- Nickname: Jake
- Born: 6 September 1912 Milwaukee
- Died: 18 May 1989 (aged 76) Walter Reed Army Medical Center
- Buried: Arlington National Cemetery
- Allegiance: United States of America
- Branch: United States Army
- Service years: 1941–1967
- Rank: Colonel
- Conflicts: World War II Korean War Vietnam War
- Awards: Legion of Merit (2) Bronze Star Army Commendation Medal (2) Distinguished Honor Award Award for Heroism

= George Jacobson =

United States soldier (1912-1989)

Colonel George D. Jacobson (6 September 1912 – 18 May 1989) was a United States Army officer who served in World War II, the Korean War and the Vietnam War.

==Early life==
He was born in Milwaukee on 6 September 1912 and worked as a professional magician.

==Career==
He joined the Army in 1941 and attended Officer Candidates School receiving his commission in 1942. He served as an armored cavalry officer in the European theatre and then served with the Allied Control Council in Bavaria. On his return to the United States he served with the 11th Armored Cavalry Regiment.

In 1954 he went to Vietnam as assistant to General Thomas J. H. Trapnell, head of Military Assistance Advisory Group (MAAG) Indochina seeing the final months of the First Indochina War. He then returned to the U.S. in 1957 and served as a faculty member at the Army Command and General Staff College at Fort Leavenworth, Kansas.

In 1961 he was posted to Saigon, South Vietnam as deputy chief of staff of MAAG Vietnam. In 1965 he was assigned to the Agency for International Development (AID) as associate director of field operations. He was then recruited by Ambassador Henry Cabot Lodge Jr. to serve as mission coordinator at the Embassy of the United States, Saigon.
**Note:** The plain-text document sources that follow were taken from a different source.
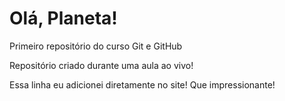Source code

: # Olá, Planeta!
 Primeiro repositório do curso Git e GitHub

Repositório criado durante uma aula ao vivo!

Essa linha eu adicionei diretamente no site! Que impressionante!
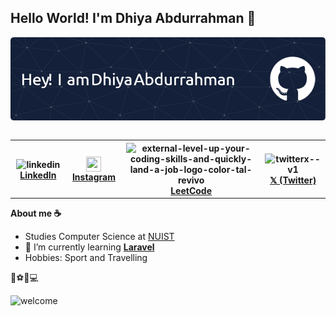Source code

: ## Hello World! I'm Dhiya Abdurrahman 👋

![Dhiya Abdurrahman](images/github-header-image.png)

<!--
**dhiyaabdurrahman/dhiyaabdurrahman** is a ✨ _special_ ✨ repository because its `README.md` (this file) appears on your GitHub profile.

Here are some ideas to get you started:

- 🔭 I’m currently working on ...
- 🌱 I’m currently learning ...
- 👯 I’m looking to collaborate on ...
- 🤔 I’m looking for help with ...
- 💬 Ask me about ...
- 📫 How to reach me: ...
- 😄 Pronouns: ...
- ⚡ Fun fact: ...
-->

<header align="left">


<table align="left">
  <tr >
    <!-- <th>
      <img align="center" width="24" height="24" src="https://img.icons8.com/material-outlined/24/EBEBEB/globe--v1.png" alt="globe--v1"/>
      <a href="https://www.jfmartinz.dev/" />  My Portfolio  
    </th>  -->
    <th>
   <img align="center" width="24" height="24" src="https://img.icons8.com/fluency/48/linkedin.png" alt="linkedin"/>   
  <a href="https://www.linkedin.com/in/dhiya-abdurrahman-13b432285/" />   LinkedIn
    </th> 
        <th>
  <a href="https://www.instagram.com/dhiya_abdurrahman/" /> 
  <img align="center" width="24" height="24" src="https://upload.wikimedia.org/wikipedia/commons/a/a5/Instagram_icon.png" alt=""/>  
  Instagram
    </th> 
     <th>
       <img align="center" width="24" height="24" src="https://img.icons8.com/external-tal-revivo-color-tal-revivo/24/external-level-up-your-coding-skills-and-quickly-land-a-job-logo-color-tal-revivo.png" alt="external-level-up-your-coding-skills-and-quickly-land-a-job-logo-color-tal-revivo"/>
        <a href="https://leetcode.com/u/dhiyaabdurrahman/">LeetCode</a>
    </th>
     <th>
       <img align = "center" width="24" height="24" align="center" src="https://images.icon-icons.com/4029/PNG/512/twitter_x_new_logo_x_rounded_icon_256078.png" alt="twitterx--v1"/>
      <a href="https://x.com/Dhiyaabdurrahmn" />  𝕏 (Twitter)
    </th> 
  </tr>
  
</table>
</section>
</header>  
<section>  
<br>
<br>

**About me ☕**
- Studies Computer Science at [NUIST](nuist.edu.cn)
- 🌱 I’m currently learning [**Laravel**](https://laravel.com)
- Hobbies: Sport and Travelling 

💖⚽🏸💻

![welcome](https://media4.giphy.com/media/v1.Y2lkPTc5MGI3NjExbXJkbnBhY3hlcDhxcHA3a2QwdDQ5bHhtaGVvYmZ4Z2w3MW8yeXJxaiZlcD12MV9pbnRlcm5hbF9naWZfYnlfaWQmY3Q9Zw/OYwYE7UtTTqLBfpBS8/giphy.gif)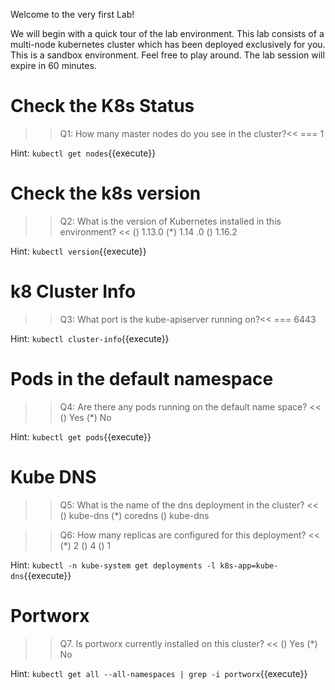 Welcome to the very first Lab!

We will begin with a quick tour of the lab environment. This lab consists of a multi-node kubernetes cluster which has been deployed exclusively for you. This is a sandbox environment. Feel free to play around. The lab session will expire in 60 minutes.

# Check the K8s Status
>>Q1: How many master nodes do you see in the cluster?<< 
=== 1

Hint:
`kubectl get nodes`{{execute}}


# Check the k8s version
>>Q2: What is the version of Kubernetes installed in this environment? << 
() 1.13.0 
(*) 1.14 .0
() 1.16.2

Hint:
`kubectl version`{{execute}}


# k8 Cluster Info
>>Q3: What port is the kube-apiserver running on?<< 
=== 6443

Hint:
`kubectl cluster-info`{{execute}}


# Pods in the default namespace
>>Q4: Are there any pods running on the default name space? << 
() Yes 
(*) No

Hint:
`kubectl get pods`{{execute}}


# Kube DNS
>>Q5: What is the name of the dns deployment in the cluster? << 
() kube-dns 
(*) coredns
() kube-dns


>>Q6: How many replicas are configured for this deployment? <<
(*) 2
() 4
() 1

Hint:
`kubectl -n kube-system get deployments -l k8s-app=kube-dns`{{execute}}

# Portworx
>>Q7. Is portworx currently installed on this cluster? <<
() Yes
(*) No

Hint: 
`kubectl get all --all-namespaces | grep -i portworx`{{execute}}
In July 1966 the U.S. Mission Council directed him to head an interagency committee to study the issue of revolutionary development. The committee submitted its findings on 24 August, stating that radical reform within the South Vietnamese government and armed forces was necessary with the goal of establishing a government capable of gaining popular support and winning the war. He retired from the Army in 1967.

He resided in a villa on the embassy compound and during the Tet offensive attack on US Embassy he was awakened by the firing of the Vietcong (VC) attack at 02:47 on 31 January 1968; searching for a weapon, he found a single M26 grenade. After dawn as U.S. forces cleared the VC in the compound Jacobson heard movement downstairs; he threw down his grenade and called out to the Military Policemen (MPs) in the grounds to throw him up a weapon. MPs threw up an M1911 Colt pistol and a gas mask to him, CS gas grenades were then thrown by the MPs through the ground floor windows, a VC came upstairs firing his AK-47 and Jacobson shot him dead. COMUSMACV General William Westmoreland later presented Jacobson with the AK-47 mounted with a plaque reading "A VC fired this weapon and missed. The Colonel fired back and didn't." Peter Arnett later wrote that he had phoned Jacobson at approximately 04:40 while he was trapped in his villa and that Jacobson told him that the VC "are calculating a big splash all over the world with their activities."

In December 1968 he was appointed assistant chief of staff of Civil Operations and Revolutionary Development Support (CORDS), the U.S. and South Vietnamese pacification program. In April 1970 he expressed his concerns that the pacification program had lost momentum and that "if its not moving forward, it will move backward." By the end of 1970 he expressed his views that the VC relied on terror to try to control contested areas. In July 1971 he succeeded William Colby as head of CORDS, serving in that role until CORDS was terminated in February 1973 with the implementation of the Paris Peace Accords. He then returned to the embassy staff as assistant for field operations, a vaguely defined role in which he supervised agricultural specialists across the country.

By 1975 Jacobson had served under four Ambassadors and according to Frank Snepp he had become a loyal supporter of Ambassador Graham Martin in order to secure his tenure at the embassy. Jacobson apparently shared Martin's over-optimism about the survival of South Vietnam in the face of the North's 1975 spring offensive, claiming in mid-April that a negotiated settlement was imminent. On 17 April Martin appointed Jacobson as the embassy's evacuation coordinator. He was one of the last embassy staffers to be evacuated from Saigon during Operation Frequent Wind, leaving on the same helicopter as Martin on the morning of 30 April. Snepp asserts that Jacobson failed to arrange the evacuation of approximately 900 of his 1,100 at-risk Vietnamese field operations staff.

Following his return to the U.S. he worked for AID before retiring in 1976.

==Later life and death==
He lived with his wife Marge in Vienna, Virginia. He died of lung disease at Walter Reed Army Medical Center on 18 May 1989. He was buried at Arlington National Cemetery.

==Decorations==
His decorations included the Legion of Merit (2), Bronze Star, Army Commendation Medal (2) Distinguished Honor Award and Award for Heroism.